Industri Data Center Terancam Risiko Iklim, Potensi Kerugian Capai Miliaran Dolar?

Jakarta, sustainlifetoday.com — Industri data center global menghadapi ancaman kerugian miliaran dolar akibat dampak perubahan iklim yang memicu cuaca ekstrem, demikian temuan laporan terbaru berjudul 2025 Global Data Centre Physical Climate Risk and Adaptation yang dirilis oleh XDI Systems, lembaga analisis risiko iklim.
Laporan ini mengevaluasi hampir 9.000 pusat data yang beroperasi maupun dalam tahap perencanaan di seluruh dunia. Delapan jenis bahaya iklim dianalisis, termasuk banjir, badai tropis, kebakaran hutan, dan banjir pesisir jangka panjang (inundation). Hasilnya, pusat-pusat data di wilayah seperti New Jersey, Hamburg, Shanghai, Tokyo, Hong Kong, Moskva, Bangkok, dan Hovestaden termasuk dalam 20 wilayah dengan risiko tertinggi hingga 2050. Sekitar 20% hingga 64% fasilitas di wilayah tersebut diperkirakan menghadapi tingkat risiko fisik yang tinggi pada pertengahan abad ini.
Wilayah Asia Pasifik, yang saat ini mengalami pertumbuhan tercepat dalam pembangunan pusat data, juga tercatat sebagai kawasan paling rentan. Pada 2025, lebih dari 1 dari 10 pusat data di kawasan ini sudah tergolong berisiko tinggi. Angka ini diperkirakan meningkat menjadi lebih dari 1 dari 8 pada 2050.
Baca Juga:
- Hujan di Musim Kemarau Jadi Alarm Krisis Iklim, Greenpeace Kritik Pemerintah
- Wali Kota Palembang Dorong UMKM Gunakan Kemasan Ramah Lingkungan
- PBB Rilis Daftar 48 Perusahaan yang Terlibat dalam Krisis di Gaza
Laporan tersebut memperingatkan bahwa tanpa investasi segera dalam pengurangan emisi dan adaptasi fisik, biaya asuransi pusat data bisa melonjak hingga tiga atau empat kali lipat pada 2050.

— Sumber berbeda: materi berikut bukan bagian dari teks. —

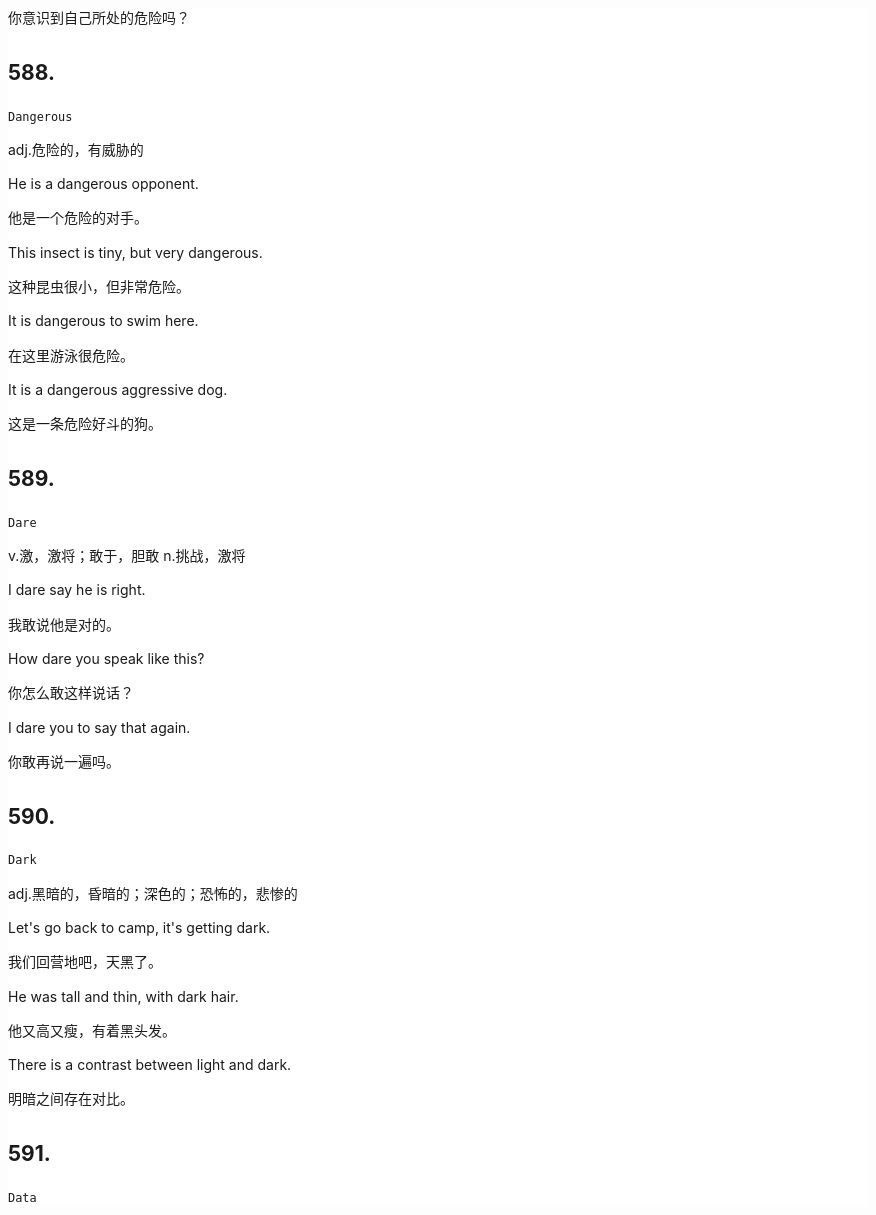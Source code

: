 你意识到自己所处的危险吗？

## 588.
`Dangerous`

adj.危险的，有威胁的

He is a dangerous opponent.

他是一个危险的对手。

This insect is tiny, but very dangerous.

这种昆虫很小，但非常危险。

It is dangerous to swim here.

在这里游泳很危险。

It is a dangerous aggressive dog.

这是一条危险好斗的狗。

## 589.
`Dare`

v.激，激将；敢于，胆敢 n.挑战，激将

I dare say he is right.

我敢说他是对的。

How dare you speak like this?

你怎么敢这样说话？

I dare you to say that again.

你敢再说一遍吗。

## 590.
`Dark`

adj.黑暗的，昏暗的；深色的；恐怖的，悲惨的

Let's go back to camp, it's getting dark.

我们回营地吧，天黑了。

He was tall and thin, with dark hair.

他又高又瘦，有着黑头发。

There is a contrast between light and dark.

明暗之间存在对比。

## 591.
`Data`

“Pusat data adalah mesin senyap dari ekonomi global. Namun seiring semakin sering dan parahnya peristiwa cuaca ekstrem, struktur fisik yang menopang dunia digital kita semakin rentan,” ujar pendiri XDI, Dr Karl Mallon.
“Ketika begitu banyak hal bergantung pada infrastruktur kritis ini, dan sektor ini berkembang secara eksponensial, operator, investor, dan pemerintah tidak bisa hanya menunggu dan melihat.”
Di Inggris, laporan ini menganalisis 369 pusat data, jumlah tertinggi ketiga setelah AS dan Tiongkok. London, yang memiliki 82 pusat data dan dilindungi oleh sistem seperti Thames Barrier, menempati peringkat ke-83 dalam penilaian risiko. Namun, kawasan Berkshire yang memiliki 48 fasilitas justru lebih berisiko. Hampir 1 dari 10 fasilitas di sana sudah masuk kategori risiko tinggi, terutama akibat banjir air permukaan. Berkshire menempati peringkat ke-33 secara global, dan risiko kerusakan infrastrukturnya diperkirakan lebih dari dua kali lipat pada 2100.
Laporan XDI menekankan bahwa adaptasi struktural saja tidak cukup. Ketergantungan pusat data pada infrastruktur eksternal seperti jalan, pasokan energi, dan jaringan komunikasi yang juga rentan membuat risiko keseluruhan tetap tinggi. Oleh karena itu, kombinasi antara adaptasi fisik dan dekarbonisasi dinilai esensial untuk melindungi infrastruktur digital yang menopang perekonomian dunia.